Processing section “[backup]”
added interface eth0 ip=192.168.0.126 bcast=192.168.0.255 netmask=255.255.255.0
INFO: Profiling support unavailable in this build.
No builtin backend found, trying to load plugin
tdb(/var/lib/samba/registry.tdb): tdb_open_ex: could not open file /var/lib/samba/registry.tdb: No such file or directory
daemon_ready: STATUS=daemon ‘smbd’ finished starting up and ready to serve connections
waiting for connections

I looked in the etc. folder their is no Samba folder??

Remove the 0 from 160 so it reads as /16. That should be you issue.
See more info here about the number behind the /: https://arstechnica.com/civis/viewtopic.php?t=751834

Hi
IT WORKS, Thanks so much, cant believe it was me casing the problem.
Have a great weekend.

Glad I could help! Enjoy using Home Assistant :smile:

For future reference: “since my PC is in the 100 IP range i have changed the value below to 160”, is not how that format works.
What that format is called is CIDR Notation: https://en.wikipedia.org/wiki/Classless_Inter-Domain_Routing

Each of the 4 sections of an IP address can go from 0-255 which is represented by 8 bits in binary.
Just to reduce confusion, lets pretend you are using 192.168.10.119 instead of 192.168.0.119
192.0.0.0/8 would allow any IP to connect that started with 192. Use this for 255.0.0.0 subnet
192.168.0.0/16 would allow any Ip that started with 192.168. to work.

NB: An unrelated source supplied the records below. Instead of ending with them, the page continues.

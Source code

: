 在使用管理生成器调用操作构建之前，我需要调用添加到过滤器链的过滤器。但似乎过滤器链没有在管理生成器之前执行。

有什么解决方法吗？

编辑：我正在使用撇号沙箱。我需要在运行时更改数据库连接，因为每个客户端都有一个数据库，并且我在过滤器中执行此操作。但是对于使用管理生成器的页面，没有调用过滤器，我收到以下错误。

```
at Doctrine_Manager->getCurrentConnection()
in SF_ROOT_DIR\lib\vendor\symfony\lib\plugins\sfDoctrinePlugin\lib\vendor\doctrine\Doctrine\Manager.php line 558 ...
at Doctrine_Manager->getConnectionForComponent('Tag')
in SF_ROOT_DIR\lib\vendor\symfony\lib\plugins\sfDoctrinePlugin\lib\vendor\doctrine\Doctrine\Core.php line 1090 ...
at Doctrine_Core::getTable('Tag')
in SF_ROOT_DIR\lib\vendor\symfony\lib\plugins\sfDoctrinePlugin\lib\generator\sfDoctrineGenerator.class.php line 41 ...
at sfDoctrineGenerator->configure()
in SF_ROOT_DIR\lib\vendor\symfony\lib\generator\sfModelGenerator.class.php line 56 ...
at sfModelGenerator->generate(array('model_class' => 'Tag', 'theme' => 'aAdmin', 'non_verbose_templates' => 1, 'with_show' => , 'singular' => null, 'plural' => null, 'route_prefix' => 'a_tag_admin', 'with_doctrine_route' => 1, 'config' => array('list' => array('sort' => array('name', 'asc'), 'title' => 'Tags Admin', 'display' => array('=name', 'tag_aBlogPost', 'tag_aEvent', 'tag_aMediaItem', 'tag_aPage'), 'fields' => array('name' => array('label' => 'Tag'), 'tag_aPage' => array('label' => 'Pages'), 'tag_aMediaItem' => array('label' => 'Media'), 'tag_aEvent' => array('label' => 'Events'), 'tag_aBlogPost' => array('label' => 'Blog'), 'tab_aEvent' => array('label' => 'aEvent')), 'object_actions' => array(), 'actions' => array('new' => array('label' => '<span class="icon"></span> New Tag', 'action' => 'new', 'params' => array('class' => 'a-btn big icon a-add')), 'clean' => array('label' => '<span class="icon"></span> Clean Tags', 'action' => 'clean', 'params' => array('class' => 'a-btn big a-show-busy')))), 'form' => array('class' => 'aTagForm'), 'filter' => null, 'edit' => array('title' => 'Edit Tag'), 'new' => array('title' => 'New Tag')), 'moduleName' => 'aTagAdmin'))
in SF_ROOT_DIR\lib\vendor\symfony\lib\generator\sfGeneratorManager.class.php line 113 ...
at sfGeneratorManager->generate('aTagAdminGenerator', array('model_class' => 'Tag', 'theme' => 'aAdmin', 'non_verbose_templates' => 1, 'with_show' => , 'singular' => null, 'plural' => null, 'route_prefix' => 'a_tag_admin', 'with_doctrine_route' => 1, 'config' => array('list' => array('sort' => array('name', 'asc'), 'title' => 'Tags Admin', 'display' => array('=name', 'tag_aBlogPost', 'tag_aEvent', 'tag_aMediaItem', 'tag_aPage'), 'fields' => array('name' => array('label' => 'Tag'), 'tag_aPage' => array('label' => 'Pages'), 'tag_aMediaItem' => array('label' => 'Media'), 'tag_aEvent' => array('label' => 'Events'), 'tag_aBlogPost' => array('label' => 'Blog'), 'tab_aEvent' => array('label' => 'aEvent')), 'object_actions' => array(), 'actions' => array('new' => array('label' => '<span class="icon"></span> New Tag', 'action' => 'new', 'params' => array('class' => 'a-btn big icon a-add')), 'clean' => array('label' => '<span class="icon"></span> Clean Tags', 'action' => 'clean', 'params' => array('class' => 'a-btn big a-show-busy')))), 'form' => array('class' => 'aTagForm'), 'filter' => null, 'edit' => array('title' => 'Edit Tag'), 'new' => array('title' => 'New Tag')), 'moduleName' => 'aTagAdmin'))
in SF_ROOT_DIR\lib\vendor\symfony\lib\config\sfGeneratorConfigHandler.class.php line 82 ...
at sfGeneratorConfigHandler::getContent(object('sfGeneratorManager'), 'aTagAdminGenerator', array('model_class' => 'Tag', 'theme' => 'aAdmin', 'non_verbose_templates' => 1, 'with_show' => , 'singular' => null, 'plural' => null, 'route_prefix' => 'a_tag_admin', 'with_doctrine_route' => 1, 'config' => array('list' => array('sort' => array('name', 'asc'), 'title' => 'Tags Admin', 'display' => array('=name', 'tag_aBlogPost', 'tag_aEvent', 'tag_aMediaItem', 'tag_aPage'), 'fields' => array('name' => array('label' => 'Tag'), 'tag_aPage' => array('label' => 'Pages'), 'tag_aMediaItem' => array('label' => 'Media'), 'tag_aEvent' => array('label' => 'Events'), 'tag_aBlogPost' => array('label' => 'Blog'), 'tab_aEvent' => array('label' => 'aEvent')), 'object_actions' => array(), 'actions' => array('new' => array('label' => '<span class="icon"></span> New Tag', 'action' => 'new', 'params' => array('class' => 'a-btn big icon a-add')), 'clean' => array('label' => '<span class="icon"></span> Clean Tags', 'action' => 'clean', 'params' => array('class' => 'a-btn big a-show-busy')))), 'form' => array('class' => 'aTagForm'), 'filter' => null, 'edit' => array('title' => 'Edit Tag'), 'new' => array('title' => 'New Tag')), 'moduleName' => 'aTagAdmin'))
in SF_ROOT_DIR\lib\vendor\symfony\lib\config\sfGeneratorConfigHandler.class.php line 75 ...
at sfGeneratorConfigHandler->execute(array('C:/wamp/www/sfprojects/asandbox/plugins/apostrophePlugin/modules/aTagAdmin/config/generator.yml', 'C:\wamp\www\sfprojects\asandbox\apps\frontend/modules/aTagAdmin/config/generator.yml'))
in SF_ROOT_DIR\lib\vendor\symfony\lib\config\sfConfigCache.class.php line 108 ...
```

Use this for 255.255.0.0 subnet.
192.168.10.0/24 would allow any ip that started with 192.168.10 to work. Use this for 255.255.255.0 subnet (most common for home/small office routers).
192.168.10.12/32 would ONLY allow 192.168.10.12 to work.
What you are doing with /x is specifying how many of the binary bits of the IP address must match

Assuming you are using 255.255.255.0 subnet then the best config for you would be 192.168.0.0/24. If you are using a 255.255.0.0 subnet then the 192.168.0.0/16 would be correct

You can actually use any number between 0 and 32 but explaining that (which requires explainig subnet math) would add another 4-5 paragraphs to the post.
Using /160 as you did just made it completely non-working invalid config.